**Exercise:** Go through the records, and copy each line in which the string "multirow" is present.

**Available data:**
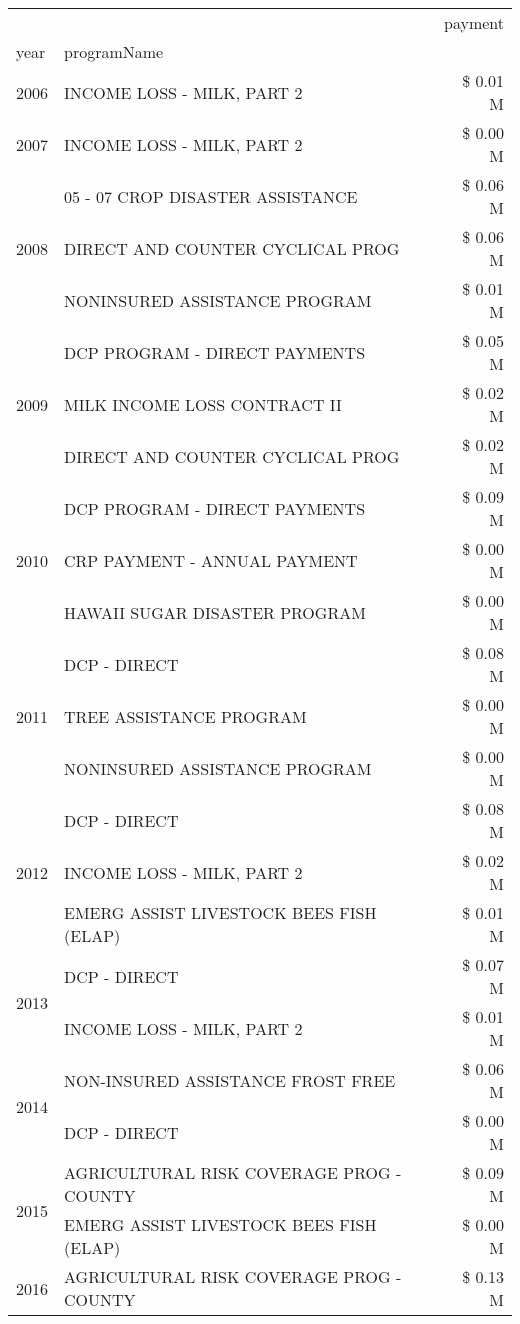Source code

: \begin{tabular}{llr}
\toprule
 &  & payment \\
year & programName &  \\
\midrule
2006 & INCOME LOSS - MILK, PART 2 & \$ 0.01 M \\
\cline{1-3}
2007 & INCOME LOSS - MILK, PART 2 & \$ 0.00 M \\
\cline{1-3}
\multirow[t]{3}{*}{2008} & 05 - 07 CROP DISASTER ASSISTANCE & \$ 0.06 M \\
 & DIRECT AND COUNTER CYCLICAL PROG & \$ 0.06 M \\
 & NONINSURED ASSISTANCE PROGRAM & \$ 0.01 M \\
\cline{1-3}
\multirow[t]{3}{*}{2009} & DCP PROGRAM - DIRECT PAYMENTS & \$ 0.05 M \\
 & MILK INCOME LOSS CONTRACT II & \$ 0.02 M \\
 & DIRECT AND COUNTER CYCLICAL PROG & \$ 0.02 M \\
\cline{1-3}
\multirow[t]{3}{*}{2010} & DCP PROGRAM - DIRECT PAYMENTS & \$ 0.09 M \\
 & CRP PAYMENT - ANNUAL PAYMENT & \$ 0.00 M \\
 & HAWAII SUGAR DISASTER PROGRAM & \$ 0.00 M \\
\cline{1-3}
\multirow[t]{3}{*}{2011} & DCP - DIRECT & \$ 0.08 M \\
 & TREE ASSISTANCE PROGRAM & \$ 0.00 M \\
 & NONINSURED ASSISTANCE PROGRAM & \$ 0.00 M \\
\cline{1-3}
\multirow[t]{3}{*}{2012} & DCP - DIRECT & \$ 0.08 M \\
 & INCOME LOSS - MILK, PART 2 & \$ 0.02 M \\
 & EMERG ASSIST LIVESTOCK BEES FISH (ELAP) & \$ 0.01 M \\
\cline{1-3}
\multirow[t]{2}{*}{2013} & DCP - DIRECT & \$ 0.07 M \\
 & INCOME LOSS - MILK, PART 2 & \$ 0.01 M \\
\cline{1-3}
\multirow[t]{2}{*}{2014} & NON-INSURED ASSISTANCE FROST FREE & \$ 0.06 M \\
 & DCP - DIRECT & \$ 0.00 M \\
\cline{1-3}
\multirow[t]{2}{*}{2015} & AGRICULTURAL RISK COVERAGE PROG - COUNTY & \$ 0.09 M \\
 & EMERG ASSIST LIVESTOCK BEES FISH (ELAP) & \$ 0.00 M \\
\cline{1-3}
\multirow[t]{3}{*}{2016} & AGRICULTURAL RISK COVERAGE PROG - COUNTY & \$ 0.13 M \\

\end{tabular}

**Exercise output:**
\multirow[t]{3}{*}{2008} & 05 - 07 CROP DISASTER ASSISTANCE & \$ 0.06 M \\
\multirow[t]{3}{*}{2009} & DCP PROGRAM - DIRECT PAYMENTS & \$ 0.05 M \\
\multirow[t]{3}{*}{2010} & DCP PROGRAM - DIRECT PAYMENTS & \$ 0.09 M \\
\multirow[t]{3}{*}{2011} & DCP - DIRECT & \$ 0.08 M \\
\multirow[t]{3}{*}{2012} & DCP - DIRECT & \$ 0.08 M \\
\multirow[t]{2}{*}{2013} & DCP - DIRECT & \$ 0.07 M \\
\multirow[t]{2}{*}{2014} & NON-INSURED ASSISTANCE FROST FREE & \$ 0.06 M \\
\multirow[t]{2}{*}{2015} & AGRICULTURAL RISK COVERAGE PROG - COUNTY & \$ 0.09 M \\
\multirow[t]{3}{*}{2016} & AGRICULTURAL RISK COVERAGE PROG - COUNTY & \$ 0.13 M \\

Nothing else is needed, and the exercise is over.